Rapid advances in research and development in organic electronics have resulted in many exciting discoveries and applications, including organic light-emitting devices for information display and illumination, solar cells, photodetectors, chemosensors, and logic devices. Organic semiconducting materials are broadly classified as polymeric or small molecular. For the latter category, solvent-free thin film deposition techniques are generally preferred to form well-defined interfaces and improve device performance. Controlled deposition of organic semiconductor materials has become more and more important. Due to lower process temperatures (up to ~500C), the manufacturing of organic electronic devices such as light emitting diodes (OLEDs) and other electronic devices is less energy consuming than conventional silicon based electronics. Additionally, these low temperatures also make it possible to use flexible substrates, e.g. plastic films, which can serve as a basis for elastic electronic devices. The crucial part of the fabrication is the deposition of the active organic layers (films) with a layer thickness between 10 and 100 nanometres. It is mostly done by thermal evaporation in a high vacuum environment. The mobility of the charge carriers within the layers and the layer morphology strongly depend on the deposition rates, i.e. the increase in layer thickness with time during the deposition process. The desired deposition rates range between 0.01 and 5 Angstrom per second.

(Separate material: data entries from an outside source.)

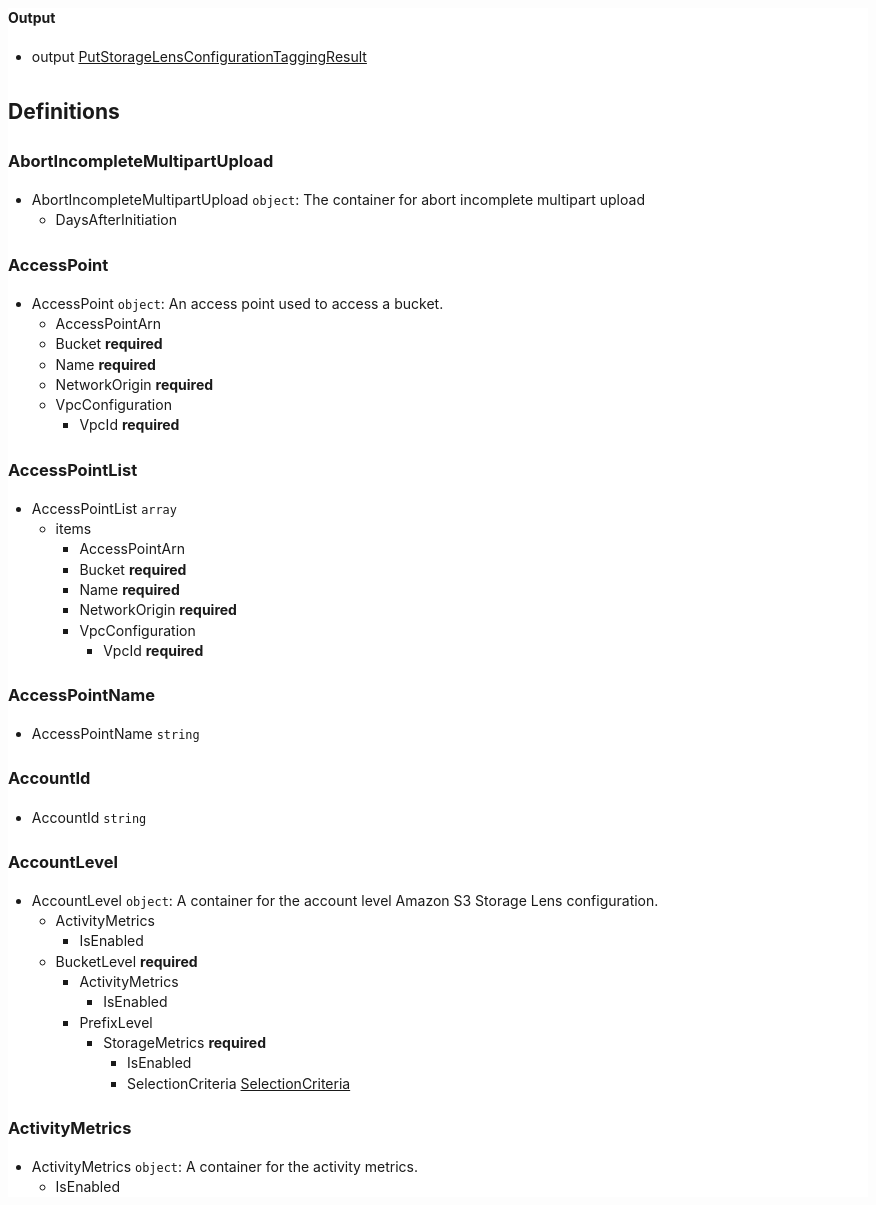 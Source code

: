 #### Output
* output [PutStorageLensConfigurationTaggingResult](#putstoragelensconfigurationtaggingresult)



## Definitions

### AbortIncompleteMultipartUpload
* AbortIncompleteMultipartUpload `object`: The container for abort incomplete multipart upload
  * DaysAfterInitiation

### AccessPoint
* AccessPoint `object`: An access point used to access a bucket.
  * AccessPointArn
  * Bucket **required**
  * Name **required**
  * NetworkOrigin **required**
  * VpcConfiguration
    * VpcId **required**

### AccessPointList
* AccessPointList `array`
  * items
    * AccessPointArn
    * Bucket **required**
    * Name **required**
    * NetworkOrigin **required**
    * VpcConfiguration
      * VpcId **required**

### AccessPointName
* AccessPointName `string`

### AccountId
* AccountId `string`

### AccountLevel
* AccountLevel `object`: A container for the account level Amazon S3 Storage Lens configuration.
  * ActivityMetrics
    * IsEnabled
  * BucketLevel **required**
    * ActivityMetrics
      * IsEnabled
    * PrefixLevel
      * StorageMetrics **required**
        * IsEnabled
        * SelectionCriteria [SelectionCriteria](#selectioncriteria)

### ActivityMetrics
* ActivityMetrics `object`: A container for the activity metrics.
  * IsEnabled
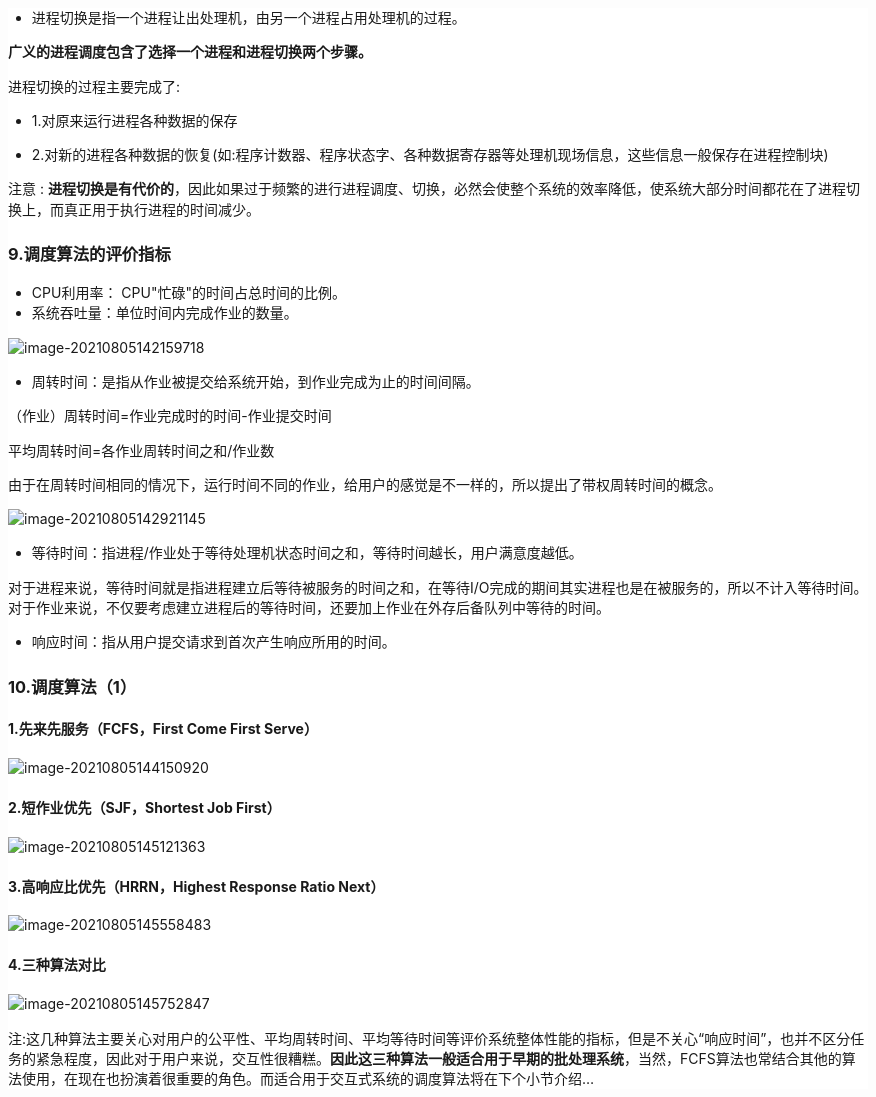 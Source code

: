 -   进程切换是指一个进程让出处理机，由另一个进程占用处理机的过程。
    

**广义的进程调度包含了选择一个进程和进程切换两个步骤。**

进程切换的过程主要完成了:

-   1.对原来运行进程各种数据的保存
    
-   2.对新的进程各种数据的恢复(如:程序计数器、程序状态字、各种数据寄存器等处理机现场信息，这些信息一般保存在进程控制块)
    

注意 : **进程切换是有代价的**，因此如果过于频繁的进行进程调度、切换，必然会使整个系统的效率降低，使系统大部分时间都花在了进程切换上，而真正用于执行进程的时间减少。

### 9.调度算法的评价指标

-   CPU利用率： CPU"忙碌"的时间占总时间的比例。
-   系统吞吐量：单位时间内完成作业的数量。

![image-20210805142159718](https://img-blog.csdnimg.cn/img_convert/279ed1d5604f327f61f532fa69fe2189.png)

-   周转时间：是指从作业被提交给系统开始，到作业完成为止的时间间隔。

（作业）周转时间=作业完成时的时间-作业提交时间

平均周转时间=各作业周转时间之和/作业数

由于在周转时间相同的情况下，运行时间不同的作业，给用户的感觉是不一样的，所以提出了带权周转时间的概念。

![image-20210805142921145](https://img-blog.csdnimg.cn/img_convert/1ea90ebefb8ebaca1a61217854393b9d.png)

-   等待时间：指进程/作业处于等待处理机状态时间之和，等待时间越长，用户满意度越低。

对于进程来说，等待时间就是指进程建立后等待被服务的时间之和，在等待I/O完成的期间其实进程也是在被服务的，所以不计入等待时间。  
对于作业来说，不仅要考虑建立进程后的等待时间，还要加上作业在外存后备队列中等待的时间。

-   响应时间：指从用户提交请求到首次产生响应所用的时间。

### 10.调度算法（1）

#### 1.先来先服务（FCFS，First Come First Serve）

![image-20210805144150920](https://img-blog.csdnimg.cn/img_convert/ddd1128e6e06e3683a8615a80c6dc92f.png)

#### 2.短作业优先（SJF，Shortest Job First）

![image-20210805145121363](https://img-blog.csdnimg.cn/img_convert/03812d061a40da193acf0cd88103b4f3.png)

#### 3.高响应比优先（HRRN，Highest Response Ratio Next）

![image-20210805145558483](https://img-blog.csdnimg.cn/img_convert/3cbe3e59dbebeea7180c95b433760ae1.png)

#### 4.三种算法对比

![image-20210805145752847](https://img-blog.csdnimg.cn/img_convert/103fb44c93582d302f963c1ce7548072.png)

注:这几种算法主要关心对用户的公平性、平均周转时间、平均等待时间等评价系统整体性能的指标，但是不关心“响应时间”，也并不区分任务的紧急程度，因此对于用户来说，交互性很糟糕。**因此这三种算法一般适合用于早期的批处理系统**，当然，FCFS算法也常结合其他的算法使用，在现在也扮演着很重要的角色。而适合用于交互式系统的调度算法将在下个小节介绍…
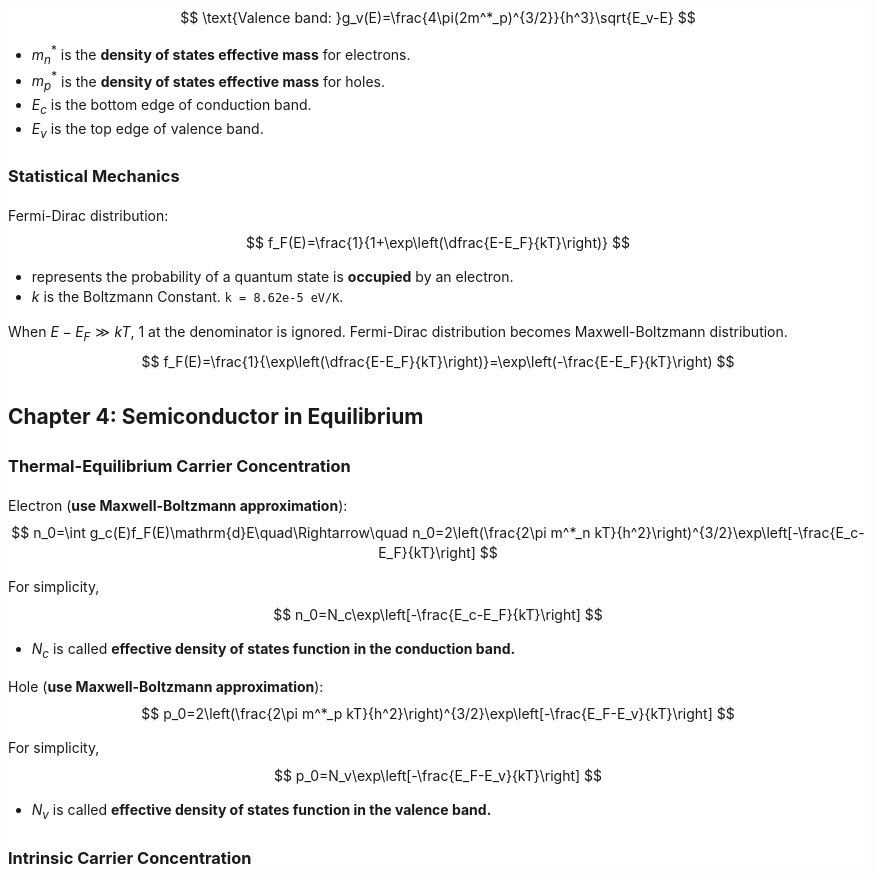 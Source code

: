 $$
\text{Valence band: }g_v(E)=\frac{4\pi(2m^*_p)^{3/2}}{h^3}\sqrt{E_v-E}
$$

- $m^*_n$ is the **density of states effective mass** for electrons.
- $m^*_p$ is the **density of states effective mass** for holes.
- $E_c$ is the bottom edge of conduction band.
- $E_v$ is the top edge of valence band.

### Statistical Mechanics

Fermi-Dirac distribution:
$$
f_F(E)=\frac{1}{1+\exp\left(\dfrac{E-E_F}{kT}\right)}
$$

- represents the probability of a quantum state is **occupied** by an electron.
- $k$ is the Boltzmann Constant. `k = 8.62e-5 eV/K`.

When $E-E_F\gg kT$, 1 at the denominator is ignored. Fermi-Dirac distribution becomes Maxwell-Boltzmann distribution.
$$
f_F(E)=\frac{1}{\exp\left(\dfrac{E-E_F}{kT}\right)}=\exp\left(-\frac{E-E_F}{kT}\right)
$$

## Chapter 4: Semiconductor in Equilibrium

### Thermal-Equilibrium Carrier Concentration

Electron (**use Maxwell-Boltzmann approximation**):
$$
n_0=\int g_c(E)f_F(E)\mathrm{d}E\quad\Rightarrow\quad n_0=2\left(\frac{2\pi m^*_n kT}{h^2}\right)^{3/2}\exp\left[-\frac{E_c-E_F}{kT}\right]
$$

For simplicity,
$$
n_0=N_c\exp\left[-\frac{E_c-E_F}{kT}\right]
$$

- $N_c$ is called **effective density of states function in the conduction band.**

Hole (**use Maxwell-Boltzmann approximation**):
$$
p_0=2\left(\frac{2\pi m^*_p kT}{h^2}\right)^{3/2}\exp\left[-\frac{E_F-E_v}{kT}\right]
$$

For simplicity,
$$
p_0=N_v\exp\left[-\frac{E_F-E_v}{kT}\right]
$$

- $N_v$ is called **effective density of states function in the valence band.**

### Intrinsic Carrier Concentration
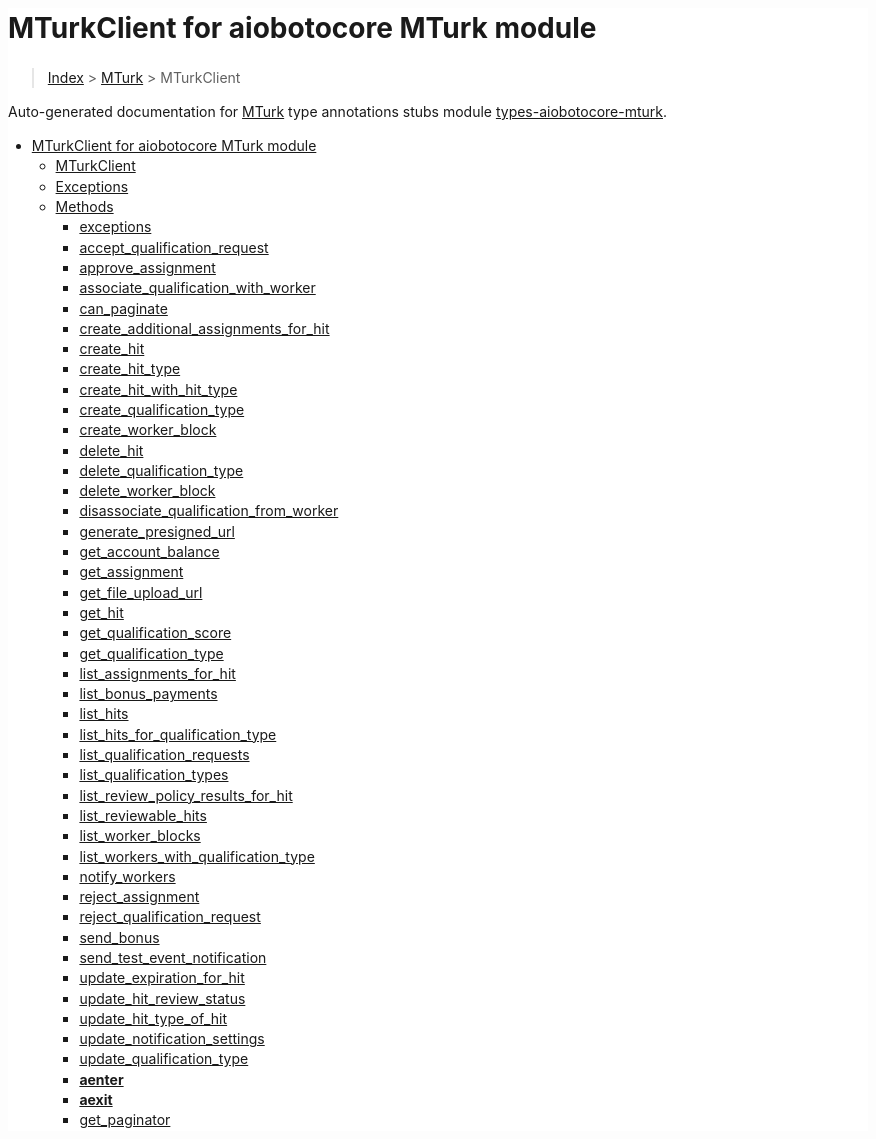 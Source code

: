 <a id="mturkclient-for-aiobotocore-mturk-module"></a>

# MTurkClient for aiobotocore MTurk module

> [Index](..) > [MTurk](.) > MTurkClient

Auto-generated documentation for
[MTurk](https://boto3.amazonaws.com/v1/documentation/api/latest/reference/services/mturk.html#MTurk)
type annotations stubs module
[types-aiobotocore-mturk](https://pypi.org/project/types-aiobotocore-mturk/).

- [MTurkClient for aiobotocore MTurk module](#mturkclient-for-aiobotocore-mturk-module)
  - [MTurkClient](#mturkclient)
  - [Exceptions](#exceptions)
  - [Methods](#methods)
    - [exceptions](#exceptions)
    - [accept_qualification_request](#accept_qualification_request)
    - [approve_assignment](#approve_assignment)
    - [associate_qualification_with_worker](#associate_qualification_with_worker)
    - [can_paginate](#can_paginate)
    - [create_additional_assignments_for_hit](#create_additional_assignments_for_hit)
    - [create_hit](#create_hit)
    - [create_hit_type](#create_hit_type)
    - [create_hit_with_hit_type](#create_hit_with_hit_type)
    - [create_qualification_type](#create_qualification_type)
    - [create_worker_block](#create_worker_block)
    - [delete_hit](#delete_hit)
    - [delete_qualification_type](#delete_qualification_type)
    - [delete_worker_block](#delete_worker_block)
    - [disassociate_qualification_from_worker](#disassociate_qualification_from_worker)
    - [generate_presigned_url](#generate_presigned_url)
    - [get_account_balance](#get_account_balance)
    - [get_assignment](#get_assignment)
    - [get_file_upload_url](#get_file_upload_url)
    - [get_hit](#get_hit)
    - [get_qualification_score](#get_qualification_score)
    - [get_qualification_type](#get_qualification_type)
    - [list_assignments_for_hit](#list_assignments_for_hit)
    - [list_bonus_payments](#list_bonus_payments)
    - [list_hits](#list_hits)
    - [list_hits_for_qualification_type](#list_hits_for_qualification_type)
    - [list_qualification_requests](#list_qualification_requests)
    - [list_qualification_types](#list_qualification_types)
    - [list_review_policy_results_for_hit](#list_review_policy_results_for_hit)
    - [list_reviewable_hits](#list_reviewable_hits)
    - [list_worker_blocks](#list_worker_blocks)
    - [list_workers_with_qualification_type](#list_workers_with_qualification_type)
    - [notify_workers](#notify_workers)
    - [reject_assignment](#reject_assignment)
    - [reject_qualification_request](#reject_qualification_request)
    - [send_bonus](#send_bonus)
    - [send_test_event_notification](#send_test_event_notification)
    - [update_expiration_for_hit](#update_expiration_for_hit)
    - [update_hit_review_status](#update_hit_review_status)
    - [update_hit_type_of_hit](#update_hit_type_of_hit)
    - [update_notification_settings](#update_notification_settings)
    - [update_qualification_type](#update_qualification_type)
    - [__aenter__](#__aenter__)
    - [__aexit__](#__aexit__)
    - [get_paginator](#get_paginator)
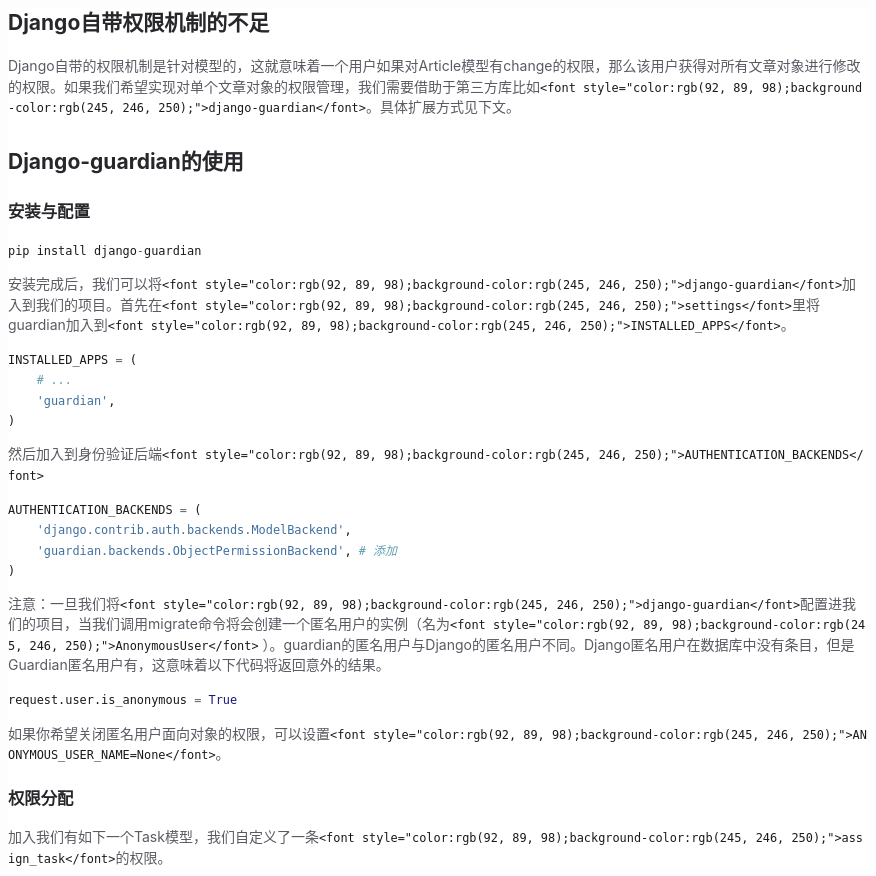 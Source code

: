 ## <font style="color:rgb(39, 38, 43);">Django自带权限机制的不足</font>
<font style="color:rgb(92, 89, 98);">Django自带的权限机制是针对模型的，这就意味着一个用户如果对Article模型有change的权限，那么该用户获得对所有文章对象进行修改的权限。如果我们希望实现对单个文章对象的权限管理，我们需要借助于第三方库比如</font>`<font style="color:rgb(92, 89, 98);background-color:rgb(245, 246, 250);">django-guardian</font>`<font style="color:rgb(92, 89, 98);">。具体扩展方式见下文。</font>

## <font style="color:rgb(39, 38, 43);">Django-guardian的使用</font>
### <font style="color:rgb(39, 38, 43);">安装与配置</font>
```python
pip install django-guardian
```

<font style="color:rgb(92, 89, 98);">安装完成后，我们可以将</font>`<font style="color:rgb(92, 89, 98);background-color:rgb(245, 246, 250);">django-guardian</font>`<font style="color:rgb(92, 89, 98);">加入到我们的项目。首先在</font>`<font style="color:rgb(92, 89, 98);background-color:rgb(245, 246, 250);">settings</font>`<font style="color:rgb(92, 89, 98);">里将guardian加入到</font>`<font style="color:rgb(92, 89, 98);background-color:rgb(245, 246, 250);">INSTALLED_APPS</font>`<font style="color:rgb(92, 89, 98);">。</font>

```python
INSTALLED_APPS = ( 
    # ... 
    'guardian',
)
```

<font style="color:rgb(92, 89, 98);">然后加入到身份验证后端</font>`<font style="color:rgb(92, 89, 98);background-color:rgb(245, 246, 250);">AUTHENTICATION_BACKENDS</font>`

```python
AUTHENTICATION_BACKENDS = ( 
    'django.contrib.auth.backends.ModelBackend', 
    'guardian.backends.ObjectPermissionBackend', # 添加
)
```

<font style="color:rgb(92, 89, 98);">注意：一旦我们将</font>`<font style="color:rgb(92, 89, 98);background-color:rgb(245, 246, 250);">django-guardian</font>`<font style="color:rgb(92, 89, 98);">配置进我们的项目，当我们调用migrate命令将会创建一个匿名用户的实例（名为</font>`<font style="color:rgb(92, 89, 98);background-color:rgb(245, 246, 250);">AnonymousUser</font>`<font style="color:rgb(92, 89, 98);"> </font><font style="color:rgb(92, 89, 98);">）。guardian的匿名用户与Django的匿名用户不同。Django匿名用户在数据库中没有条目，但是Guardian匿名用户有，这意味着以下代码将返回意外的结果。</font>

```python
request.user.is_anonymous = True
```

<font style="color:rgb(92, 89, 98);">如果你希望关闭匿名用户面向对象的权限，可以设置</font>`<font style="color:rgb(92, 89, 98);background-color:rgb(245, 246, 250);">ANONYMOUS_USER_NAME=None</font>`<font style="color:rgb(92, 89, 98);">。</font>

### <font style="color:rgb(39, 38, 43);">权限分配</font>
<font style="color:rgb(92, 89, 98);">加入我们有如下一个Task模型，我们自定义了一条</font>`<font style="color:rgb(92, 89, 98);background-color:rgb(245, 246, 250);">assign_task</font>`<font style="color:rgb(92, 89, 98);">的权限。</font>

Kurt J. Lesker Company has developed thin film LTE deposition sources which can deposit a wide range of organic materials with precise deposition rates and thickness control. These sources can be coupled with quartz crystal monitors (QCM) and closed loop PID control systems to ensure consistent high-quality results. The process can be performed at very high levels of vacuum allowing for a long mean free path and therefore lower tendency to introduce film impurities. High deposition rates can be achieved and lower energy particles can reduce substrate damage. Low temperature evaporation sources can take hours to cool in a vacuum system before venting is possible to replenish. This increases device fabrication tact times, reduces throughput and creates the need for more sources in larger platforms. Kurt Lesker’s water cooled LTE source has the ability to cool down 3.7x times faster against the standard LTE source, saving precious time while maintaining precise thin film growth during deposition process.